It hasn't been mentioned yet, but bears mentioning, that increasing the number of content citizens to 4 can have a serious impact on the effect of your lux slider, freeing up lots of gold for science and building maintenance.
I don't know how to do the screenshots so this is the info from a similar screen in the game I mentioned above.
Regent - Inca, republic (corruption setting=problematical, with the usual trade bonus tile flag)
Income=624, expenses=642, -376 sci, -0 ent, -95 corruption, -127 maint, -44 units, -0 other civs.
Sci=70%, lux=0%., chivalry in 4 t.
The following is town name, shield prod, commerce, maintenence, science, treasury, town size, current production item and how long to go ( the 1st figure before the slash in some is the bite corruption takes, the 2nd figure is the net).

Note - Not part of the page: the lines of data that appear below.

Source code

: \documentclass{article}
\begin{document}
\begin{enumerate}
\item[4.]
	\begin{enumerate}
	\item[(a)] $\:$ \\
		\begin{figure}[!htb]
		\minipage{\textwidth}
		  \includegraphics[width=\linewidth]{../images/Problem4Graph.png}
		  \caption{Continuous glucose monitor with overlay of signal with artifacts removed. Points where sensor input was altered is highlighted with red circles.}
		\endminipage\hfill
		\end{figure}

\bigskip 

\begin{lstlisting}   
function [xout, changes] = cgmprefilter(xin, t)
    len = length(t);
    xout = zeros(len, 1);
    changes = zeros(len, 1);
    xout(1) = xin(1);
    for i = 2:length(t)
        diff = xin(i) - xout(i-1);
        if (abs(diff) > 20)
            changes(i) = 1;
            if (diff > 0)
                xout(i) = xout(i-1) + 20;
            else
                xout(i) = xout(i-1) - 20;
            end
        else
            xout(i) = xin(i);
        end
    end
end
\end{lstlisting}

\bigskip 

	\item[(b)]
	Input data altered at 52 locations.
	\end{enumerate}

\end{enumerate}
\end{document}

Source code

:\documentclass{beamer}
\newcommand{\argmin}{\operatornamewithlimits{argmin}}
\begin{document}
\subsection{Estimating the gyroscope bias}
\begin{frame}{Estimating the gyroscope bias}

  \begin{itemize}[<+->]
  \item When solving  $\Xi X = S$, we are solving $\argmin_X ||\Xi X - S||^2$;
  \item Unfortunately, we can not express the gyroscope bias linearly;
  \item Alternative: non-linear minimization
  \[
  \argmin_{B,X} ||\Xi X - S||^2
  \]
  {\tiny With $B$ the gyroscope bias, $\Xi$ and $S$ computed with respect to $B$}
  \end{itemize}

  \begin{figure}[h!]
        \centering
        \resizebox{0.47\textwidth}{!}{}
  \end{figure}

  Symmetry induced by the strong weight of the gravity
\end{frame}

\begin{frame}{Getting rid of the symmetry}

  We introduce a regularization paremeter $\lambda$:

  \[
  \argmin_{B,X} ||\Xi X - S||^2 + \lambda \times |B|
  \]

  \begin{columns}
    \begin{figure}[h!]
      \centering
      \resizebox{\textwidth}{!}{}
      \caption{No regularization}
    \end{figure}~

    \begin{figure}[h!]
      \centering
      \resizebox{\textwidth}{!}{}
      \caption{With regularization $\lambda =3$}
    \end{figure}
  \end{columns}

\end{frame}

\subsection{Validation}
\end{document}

And... 3/12, 4/21, 5, 15, 6, 7, colo-1t.
Are... 2/12, 4/25, 5, 18, 7, 7, colo-8t.
Ati... 2/6, 3/11, 1, 8, 3, 3, court-9t.
Bap... 1/9, 2/9, 3, 6, 3, 4, mark-7t.
Bej... 4/3, 5/5, 0, 4, 1, 4, court-22t.
Can... 1/5, 3/5, 0, 4, 1, 4, set-1t.
Chu... 2/2, 2/4, 0, 3, 1, 2, tem-5t.
Cor... 2/15, 3/46, 8, 33, 13, 8, Sistine-22t.
Cuz... 0/17, 1/40, 10, 28, 12, 7, drom-2t.
Compare those figures with the ones in the screenshot you mention in your link. Then note these figures are from the early middle ages, not the modern age. Both using the same level of corruption, problematical. In my sample above, only the 2 top and bottom 2 cities are older and of any size, the others are recent conquests or settled. Yet they are producing equal or more science, in the early middle ages, and with smaller populations, than those science farms are. And they are still fully capable of producing anything else at the same time. All of those cities will be size 12 by the end of the MA and all will be fully capable of building anything while producing probably nearly twice the science of the top two above are producing now.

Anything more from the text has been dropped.